Clojure on Fennel part one: Persistent Data Structures
Somewhere in 2019 I started a project that aimed to bring some of Clojure features to Lua runtime - fennel-cljlib.
It was a library for Fennel that implemented a basic subset of clojure.core namespace functions and macros.
My goal was simple - I enjoy working with Clojure, but I don’t use it for hobby projects, so I wanted Fennel to feel more Clojure-like, besides what it already provides for that.
This library grew over the years, I implemented lazy sequences, added immutability, made a testing library, inspired by clojure.test and kaocha, and even made a port of clojure.core.async.
It was a passion project, I almost never used it to write actual software.
One notable exception is fenneldoc - a tool for documentation generation for Fennel libraries.
And I haven’t seen anyone else use it for a serious project.
The reason for that is simple - it was an experiment. Corners were cut, and Fennel, being a Clojure-inspired lisp is not associated with functional programming the same way Clojure is. As a matter of fact, I wouldn’t recommend using this library for anything serious… yet.
Recently, however, I started a new project: ClojureFnl.
This is a Clojure-to-Fennel compiler that uses fennel-cljlib as a foundation.
It’s still in early days of development, but I’ve been working on it for a few months in private until I found a suitable way to make things work in March.

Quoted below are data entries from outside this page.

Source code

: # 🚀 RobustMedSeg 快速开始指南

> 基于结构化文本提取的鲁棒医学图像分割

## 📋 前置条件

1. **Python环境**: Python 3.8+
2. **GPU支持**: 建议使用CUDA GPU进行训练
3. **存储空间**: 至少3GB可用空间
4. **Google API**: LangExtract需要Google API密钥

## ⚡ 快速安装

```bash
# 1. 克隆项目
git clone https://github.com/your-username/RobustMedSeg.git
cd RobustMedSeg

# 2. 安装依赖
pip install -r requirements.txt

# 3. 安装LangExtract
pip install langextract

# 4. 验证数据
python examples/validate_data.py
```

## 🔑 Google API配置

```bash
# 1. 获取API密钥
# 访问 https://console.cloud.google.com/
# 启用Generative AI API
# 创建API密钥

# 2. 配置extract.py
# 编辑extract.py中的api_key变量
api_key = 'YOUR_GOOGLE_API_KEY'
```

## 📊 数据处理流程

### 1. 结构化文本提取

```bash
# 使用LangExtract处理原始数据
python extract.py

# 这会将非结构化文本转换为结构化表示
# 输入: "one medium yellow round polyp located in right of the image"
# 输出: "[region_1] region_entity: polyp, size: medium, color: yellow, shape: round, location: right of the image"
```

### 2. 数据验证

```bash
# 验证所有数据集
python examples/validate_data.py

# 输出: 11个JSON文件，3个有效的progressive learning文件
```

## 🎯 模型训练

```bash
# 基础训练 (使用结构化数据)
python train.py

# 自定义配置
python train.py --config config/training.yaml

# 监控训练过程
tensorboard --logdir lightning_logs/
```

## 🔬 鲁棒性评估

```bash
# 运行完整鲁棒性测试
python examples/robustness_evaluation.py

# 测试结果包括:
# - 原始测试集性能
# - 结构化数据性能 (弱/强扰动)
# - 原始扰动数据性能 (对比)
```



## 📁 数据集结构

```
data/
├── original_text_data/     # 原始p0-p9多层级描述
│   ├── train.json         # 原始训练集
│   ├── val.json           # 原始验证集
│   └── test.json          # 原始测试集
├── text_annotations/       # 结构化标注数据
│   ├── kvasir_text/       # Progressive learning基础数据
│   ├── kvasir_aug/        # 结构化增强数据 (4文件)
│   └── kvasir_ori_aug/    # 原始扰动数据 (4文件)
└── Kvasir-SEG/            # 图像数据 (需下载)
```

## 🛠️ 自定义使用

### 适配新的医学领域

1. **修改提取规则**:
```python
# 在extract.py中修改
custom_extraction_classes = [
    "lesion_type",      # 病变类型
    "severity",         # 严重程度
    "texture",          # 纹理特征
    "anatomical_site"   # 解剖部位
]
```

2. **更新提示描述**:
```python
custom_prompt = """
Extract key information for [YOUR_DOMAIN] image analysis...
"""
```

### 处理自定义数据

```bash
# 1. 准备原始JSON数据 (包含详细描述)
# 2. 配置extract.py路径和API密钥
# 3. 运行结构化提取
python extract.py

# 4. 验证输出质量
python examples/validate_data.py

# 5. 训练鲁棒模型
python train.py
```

As of this moment, it is capable of compiling most of .cljc files I threw at it, but running the compiled code is a different matter.
I mean, it works to some degree, but the support for standard library is far from done.
;; Welcome to ClojureFnl REPL
;; ClojureFnl v0.0.1
;; Fennel 1.6.1 on PUC Lua 5.5
user=> (defn prime? [n]
(not (some zero? (map #(rem n %) (range 2 n)))))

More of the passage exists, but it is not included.